MT. WOLF About It’s said that what doesn’t kill you, makes you stronger. Like a sublime three-headed phoenixrising from the ashes, Mt. Wolf have responded to 2014’s hiatus and come back more united,wiser and better, both on stage and now on record with their debut album to be released laterthis year.
The trio of singer-producer Sebastian “Bassi” Fox, guitarist Stevie McMinn and drummer Al Mitchell last year made their US debut, taking L.A. by storm with three shows in a week before playing the SxSW festival, which saw them named as one of NPR’s ‘Top Acts To Watch’ as well as KCRW’s ‘Top 5 Bands’ to see, and receiving the warmest of welcomes: “Ethereal acoustic guitar with atmospheric electronics; Justin Vernon of Bon Iver meets M83… emotionally intense… awesome…want a band to speak to your soul?”
This matched their UK reception: “multi-layered electronic and acoustic ambiance that softly blends in hushed, instrument-like vocals…warm and increasingly hymnal electro-indie tapestries…Lyrics glide over deep, sonic pools, punctuated by warm guitar strings and prominent folk melodies…pretty much beautiful in every way.”
Take last year’s EP Hex’s opening song of the same name, a perfect showcase for the band’s matured and evocative sound, with a splicing of electronic and acoustic elements that combine skittering electronic beats and effects – all created from scratch by the band – with hymnal vocals full of glorious swells and fades.
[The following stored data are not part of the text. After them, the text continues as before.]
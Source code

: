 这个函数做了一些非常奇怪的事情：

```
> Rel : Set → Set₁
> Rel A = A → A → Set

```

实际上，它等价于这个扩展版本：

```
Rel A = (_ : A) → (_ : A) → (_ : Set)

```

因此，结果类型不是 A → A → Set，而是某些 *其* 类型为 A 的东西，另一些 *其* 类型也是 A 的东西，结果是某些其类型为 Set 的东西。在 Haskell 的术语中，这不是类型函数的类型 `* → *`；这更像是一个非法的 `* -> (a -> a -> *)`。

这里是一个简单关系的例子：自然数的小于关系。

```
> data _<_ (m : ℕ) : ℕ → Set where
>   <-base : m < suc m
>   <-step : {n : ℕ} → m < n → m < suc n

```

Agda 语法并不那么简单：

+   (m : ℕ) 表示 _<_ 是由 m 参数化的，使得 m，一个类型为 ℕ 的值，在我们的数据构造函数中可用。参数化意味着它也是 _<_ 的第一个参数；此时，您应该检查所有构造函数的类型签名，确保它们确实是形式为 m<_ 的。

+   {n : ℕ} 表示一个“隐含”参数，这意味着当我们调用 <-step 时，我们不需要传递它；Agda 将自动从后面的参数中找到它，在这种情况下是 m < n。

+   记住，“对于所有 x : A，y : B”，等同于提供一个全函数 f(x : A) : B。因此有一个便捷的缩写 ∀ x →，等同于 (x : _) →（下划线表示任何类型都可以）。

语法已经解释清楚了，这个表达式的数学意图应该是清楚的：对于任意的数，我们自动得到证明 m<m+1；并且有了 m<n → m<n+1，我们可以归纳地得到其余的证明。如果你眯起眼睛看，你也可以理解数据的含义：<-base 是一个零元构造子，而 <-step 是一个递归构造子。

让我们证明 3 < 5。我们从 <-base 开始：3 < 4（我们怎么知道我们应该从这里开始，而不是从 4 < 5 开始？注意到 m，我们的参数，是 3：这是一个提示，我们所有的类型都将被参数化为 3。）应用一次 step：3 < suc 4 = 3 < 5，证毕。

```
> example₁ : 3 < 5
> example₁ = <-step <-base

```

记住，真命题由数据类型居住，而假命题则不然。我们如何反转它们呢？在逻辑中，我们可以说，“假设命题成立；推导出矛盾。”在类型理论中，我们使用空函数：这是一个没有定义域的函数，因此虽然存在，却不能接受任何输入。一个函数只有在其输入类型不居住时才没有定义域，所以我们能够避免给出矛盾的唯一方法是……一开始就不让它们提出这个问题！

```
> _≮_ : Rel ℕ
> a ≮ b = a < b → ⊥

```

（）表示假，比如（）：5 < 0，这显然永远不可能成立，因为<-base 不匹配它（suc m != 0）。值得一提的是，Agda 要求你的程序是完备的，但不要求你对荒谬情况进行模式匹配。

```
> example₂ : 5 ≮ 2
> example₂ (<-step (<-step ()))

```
Mt. Wolf are one of the most finely balanced bunch of music-makers out there, juxtaposing delicacy with majesty, calmness with the storm. The four tracks of Hex show off their spine-tingling and cathartic sound, topped by Bassi Fox’s layers of ethereal choirboy, as he settles into the role of lead vocalist.
The aforementioned hiatus was down to the departure of original vocalist Kate Sproule, who, after the first two Mt. Wolf EPs (2012’s Life Size Ghosts and 2013’s Hypolight) chose the independence of a solo career. The remaining three members were left to contemplate the irony of a sudden flurry of Sound of 2014 blog tips, and no singer. The band initially split, but they kept in touch, and it wasn’t that long before their friendship, and love of the music, made them realise there was unfinished business to attend to. Not to downplay the beauty of their earlier records, but with Fox discovering this sublime vocal talent, Mt. Wolf were able to bond, consolidate and create an even more harmonious and unified sound.
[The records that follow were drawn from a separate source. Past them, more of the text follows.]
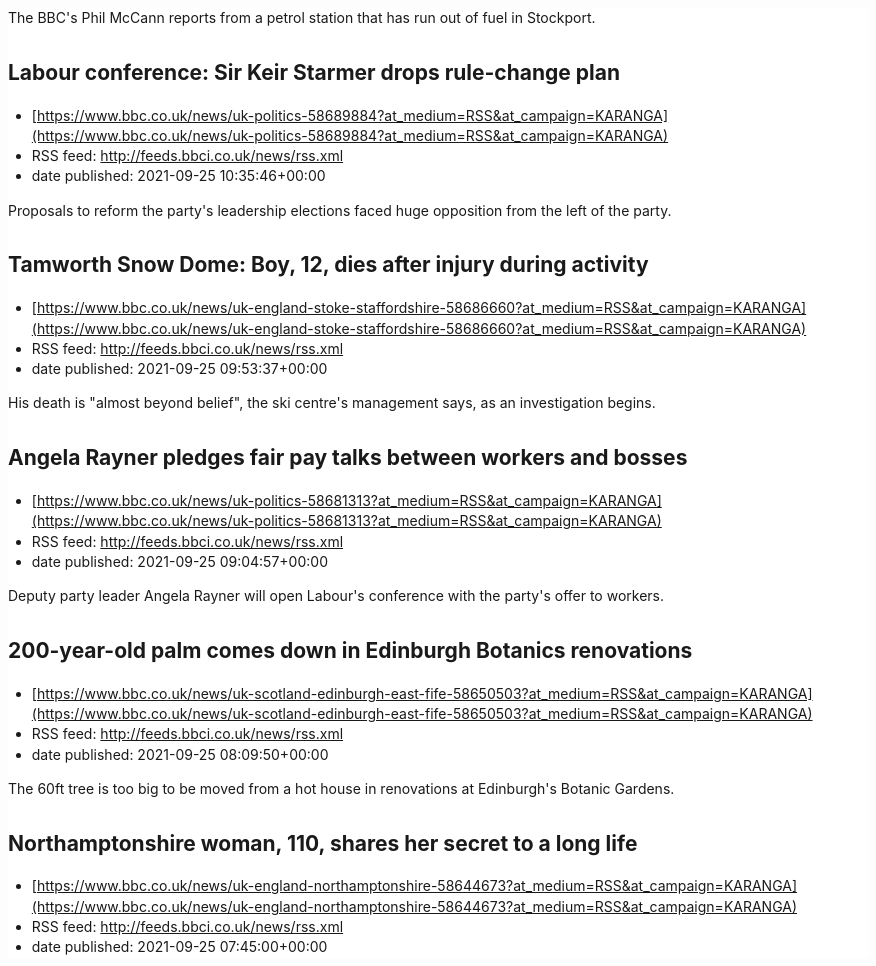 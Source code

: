 The BBC's Phil McCann reports from a petrol station that has run out of fuel in Stockport.

## Labour conference: Sir Keir Starmer drops rule-change plan
 - [https://www.bbc.co.uk/news/uk-politics-58689884?at_medium=RSS&at_campaign=KARANGA](https://www.bbc.co.uk/news/uk-politics-58689884?at_medium=RSS&at_campaign=KARANGA)
 - RSS feed: http://feeds.bbci.co.uk/news/rss.xml
 - date published: 2021-09-25 10:35:46+00:00

Proposals to reform the party's leadership elections faced huge opposition from the left of the party.

## Tamworth Snow Dome: Boy, 12, dies after injury during activity
 - [https://www.bbc.co.uk/news/uk-england-stoke-staffordshire-58686660?at_medium=RSS&at_campaign=KARANGA](https://www.bbc.co.uk/news/uk-england-stoke-staffordshire-58686660?at_medium=RSS&at_campaign=KARANGA)
 - RSS feed: http://feeds.bbci.co.uk/news/rss.xml
 - date published: 2021-09-25 09:53:37+00:00

His death is "almost beyond belief", the ski centre's management says, as an investigation begins.

## Angela Rayner pledges fair pay talks between workers and bosses
 - [https://www.bbc.co.uk/news/uk-politics-58681313?at_medium=RSS&at_campaign=KARANGA](https://www.bbc.co.uk/news/uk-politics-58681313?at_medium=RSS&at_campaign=KARANGA)
 - RSS feed: http://feeds.bbci.co.uk/news/rss.xml
 - date published: 2021-09-25 09:04:57+00:00

Deputy party leader Angela Rayner will open Labour's conference with the party's offer to workers.

## 200-year-old palm comes down in Edinburgh Botanics renovations
 - [https://www.bbc.co.uk/news/uk-scotland-edinburgh-east-fife-58650503?at_medium=RSS&at_campaign=KARANGA](https://www.bbc.co.uk/news/uk-scotland-edinburgh-east-fife-58650503?at_medium=RSS&at_campaign=KARANGA)
 - RSS feed: http://feeds.bbci.co.uk/news/rss.xml
 - date published: 2021-09-25 08:09:50+00:00

The 60ft tree is too big to be moved from a hot house in renovations at Edinburgh's Botanic Gardens.

## Northamptonshire woman, 110, shares her secret to a long life
 - [https://www.bbc.co.uk/news/uk-england-northamptonshire-58644673?at_medium=RSS&at_campaign=KARANGA](https://www.bbc.co.uk/news/uk-england-northamptonshire-58644673?at_medium=RSS&at_campaign=KARANGA)
 - RSS feed: http://feeds.bbci.co.uk/news/rss.xml
 - date published: 2021-09-25 07:45:00+00:00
First came the four-track Red EP. Uploading the record to Soundcloud was, “nerve-wracking but exciting,” recalls Stevie McMinn. “The reaction was better than we could have imagined. We didn’t realise people had missed us.” This was reaffirmed through their UK tour in November 2015, their first string of dates since what proved to be the original line-up’s swansong in December 2013, finishing in London with a sold-out show at Heaven.
With songs of slowburning tension – ‘St. Michael’ is over five minutes long, fellow Hex tracks ‘Anacrucis’ and the title track are over six minutes – the band are being occasionally compared to Iceland’s Sigur Rós, but if you’re going to be compared to anyone, it might as well be one of the best, and Mt. Wolf are well equipped to handle people’s raised expectations. But they stunned people the first time around, organically building an enviable fan base, and they’re in the process of doing it again. Their forthcoming live dates, starting with another trip to SxSW and then a headline show at London’s Hoxton Hall is another chapter in this big new beginning. There is no hex on this band; just the most mouth-watering of futures. And nothing can stop them this time.